Le siège national de La France insoumise (LFI), situé dans le 10e arrondissement de Paris, a été évacué ce mercredi suite à une alerte à la bombe. L’annonce a été faite par le coordinateur du mouvement, Manuel Bompard, sur le réseau social X. Les services de police se sont rapidement rendus sur place pour sécuriser les lieux. Manuel Bompard a assuré que l’ensemble des salariés et des militants étaient en sécurité.
Cette évacuation intervient dans un climat de fortes tensions, faisant suite au décès du militant nationaliste Quentin Deranque à Lyon. Clémence Guetté, vice-présidente insoumise de l’Assemblée, a dénoncé un « cap est franchi », appelant à cesser les « abjectes manœuvres » visant LFI.
Paul Vannier, également cadre insoumis, a pointé du doigt les adversaires politiques qui ont établi un lien entre LFI et la mort de Quentin Deranque. Cette affaire a en effet conduit à l’interpellation d’un collaborateur parlementaire du député insoumis Raphaël Arnault. Pour Paul Vannier, « toutes celles et ceux qui par abjection politicienne dirigent sur LFI leurs calomnies, les Lecornu, Darmanin, Hollande, Bardella et Le Pen sont responsables du déferlement de la violence dont nous sommes les victimes ».

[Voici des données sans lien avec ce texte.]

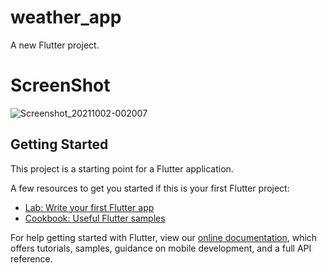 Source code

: # weather_app

A new Flutter project.
# ScreenShot
![Screenshot_20211002-002007](https://user-images.githubusercontent.com/26098900/135687488-f9d21d1c-5125-46e3-906f-0a2491fd11cc.jpg)

## Getting Started

This project is a starting point for a Flutter application.

A few resources to get you started if this is your first Flutter project:

- [Lab: Write your first Flutter app](https://flutter.dev/docs/get-started/codelab)
- [Cookbook: Useful Flutter samples](https://flutter.dev/docs/cookbook)

For help getting started with Flutter, view our
[online documentation](https://flutter.dev/docs), which offers tutorials,
samples, guidance on mobile development, and a full API reference.
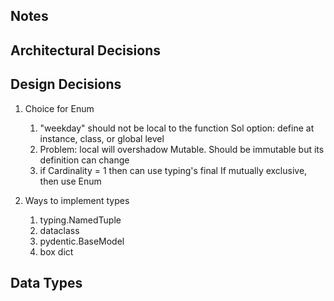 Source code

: ## Notes

## Architectural Decisions

## Design Decisions

1. Choice for Enum  <br>
   1. "weekday" should not be local to the function Sol option: define at instance, class, or
   global level  
   2. Problem: local will overshadow Mutable. Should be immutable but its definition can
change   
   3. if Cardinality = 1 then can use typing's final If mutually exclusive, then use Enum

3. Ways to implement types
   1. typing.NamedTuple
   2. dataclass
   3. pydentic.BaseModel
   4. box dict

## Data Types

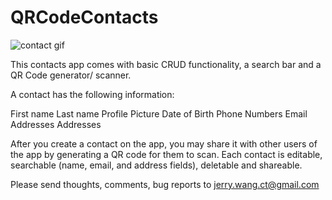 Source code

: # QRCodeContacts

![contact gif](https://thumbs.gfycat.com/DimLegalFurseal-small.gif)

This contacts app comes with basic CRUD functionality, a search bar and a QR Code generator/ scanner. 

A contact has the following information:

First name
Last name
Profile Picture
Date of Birth
Phone Numbers
Email Addresses
Addresses

After you create a contact on the app, you may share it with other users of the app by generating a QR code for them to scan.
Each contact is editable, searchable (name, email, and address fields), deletable and shareable. 


Please send thoughts, comments, bug reports to jerry.wang.ct@gmail.com


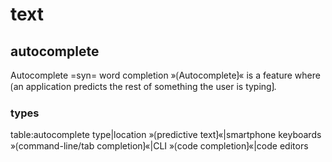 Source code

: # text

## autocomplete

Autocomplete =syn= word completion
»⟮Autocomplete⟯« is a feature where ⟮an application predicts the rest of something the user is typing⟯.  

### types

table:autocomplete type|location
»⟮predictive text⟯«|smartphone keyboards
»⟮command-line/tab completion⟯«|CLI
»⟮code completion⟯«|code editors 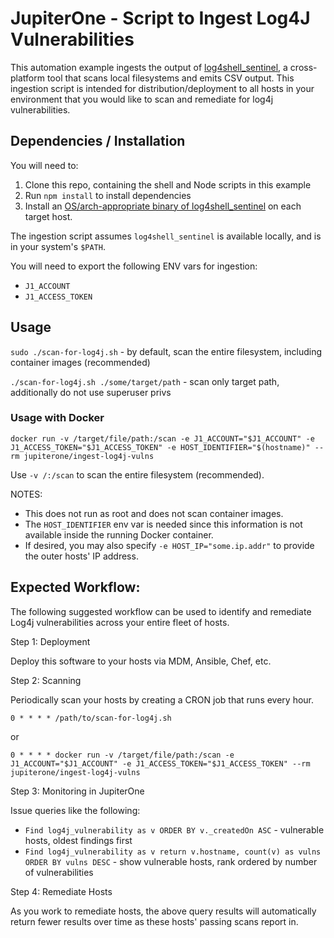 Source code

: # JupiterOne - Script to Ingest Log4J Vulnerabilities

This automation example ingests the output of [log4shell_sentinel][1], a
cross-platform tool that scans local filesystems and emits CSV output. This
ingestion script is intended for distribution/deployment to all hosts in your
environment that you would like to scan and remediate for log4j vulnerabilities.

## Dependencies / Installation

You will need to:
1. Clone this repo, containing the shell and Node scripts in this example
2. Run `npm install` to install dependencies
3. Install an [OS/arch-appropriate binary of log4shell_sentinel][2] on each target
host.

The ingestion script assumes `log4shell_sentinel` is available locally, and is
in your system's `$PATH`.

You will need to export the following ENV vars for ingestion:

* `J1_ACCOUNT`
* `J1_ACCESS_TOKEN`

## Usage

`sudo ./scan-for-log4j.sh`  - by default, scan the entire filesystem, including container images (recommended)

`./scan-for-log4j.sh ./some/target/path`  - scan only target path, additionally do not use superuser privs

### Usage with Docker

`docker run -v /target/file/path:/scan -e J1_ACCOUNT="$J1_ACCOUNT" -e J1_ACCESS_TOKEN="$J1_ACCESS_TOKEN" -e HOST_IDENTIFIER="$(hostname)" --rm jupiterone/ingest-log4j-vulns`

Use `-v /:/scan` to scan the entire filesystem (recommended).

NOTES: 
* This does not run as root and does not scan container images. 
* The `HOST_IDENTIFIER` env var is needed since this information is not available inside the running Docker container.
* If desired, you may also specify `-e HOST_IP="some.ip.addr"` to provide the outer hosts' IP address.

## Expected Workflow:

The following suggested workflow can be used to identify and remediate Log4j
vulnerabilities across your entire fleet of hosts.

Step 1: Deployment

Deploy this software to your hosts via MDM, Ansible, Chef, etc.

Step 2: Scanning

Periodically scan your hosts by creating a CRON job that runs every hour.

`0 * * * * /path/to/scan-for-log4j.sh`

or

`0 * * * * docker run -v /target/file/path:/scan -e J1_ACCOUNT="$J1_ACCOUNT" -e J1_ACCESS_TOKEN="$J1_ACCESS_TOKEN" --rm jupiterone/ingest-log4j-vulns`

Step 3: Monitoring in JupiterOne

Issue queries like the following:

* `Find log4j_vulnerability as v ORDER BY v._createdOn ASC` - vulnerable hosts, oldest findings first
* `Find log4j_vulnerability as v return v.hostname, count(v) as vulns ORDER BY vulns DESC` - show vulnerable hosts, rank ordered by number of vulnerabilities

Step 4: Remediate Hosts

As you work to remediate hosts, the above query results will automatically return fewer results over time as these hosts' passing scans report in.



[1]: https://github.com/ossie-git/log4shell_sentinel
[2]: https://github.com/ossie-git/log4shell_sentinel/releases/tag/v1.0.0
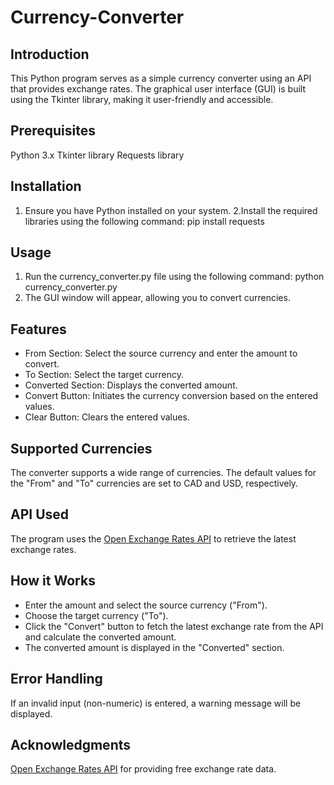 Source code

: # Currency-Converter

## Introduction
This Python program serves as a simple currency converter using an API that provides exchange rates. The graphical user interface (GUI) is built using the Tkinter library, making it user-friendly and accessible.

## Prerequisites
Python 3.x
Tkinter library
Requests library

## Installation
1. Ensure you have Python installed on your system.
2.Install the required libraries using the following command: pip install requests

## Usage
1. Run the currency_converter.py file using the following command: python currency_converter.py
2. The GUI window will appear, allowing you to convert currencies.

## Features
* From Section: Select the source currency and enter the amount to convert.
* To Section: Select the target currency.
* Converted Section: Displays the converted amount.
* Convert Button: Initiates the currency conversion based on the entered values.
* Clear Button: Clears the entered values.

## Supported Currencies
The converter supports a wide range of currencies. The default values for the "From" and "To" currencies are set to CAD and USD, respectively.

## API Used
The program uses the [Open Exchange Rates API](https://www.exchangerate-api.com/) to retrieve the latest exchange rates.

## How it Works
* Enter the amount and select the source currency ("From").
* Choose the target currency ("To").
* Click the "Convert" button to fetch the latest exchange rate from the API and calculate the converted amount.
* The converted amount is displayed in the "Converted" section.

## Error Handling
If an invalid input (non-numeric) is entered, a warning message will be displayed.

## Acknowledgments
[Open Exchange Rates API](https://www.exchangerate-api.com/) for providing free exchange rate data.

Selon une source proche du dossier, une inspection des locaux était en cours pour lever tout doute. La présidente du groupe LFI à l’Assemblée Nationale, Mathilde Panot, a également réagi en soulignant le contexte tendu, affirmant que LFI ne céderait pas aux intimidations. Cette situation met en lumière les tensions politiques actuelles et la polarisation du débat public en France.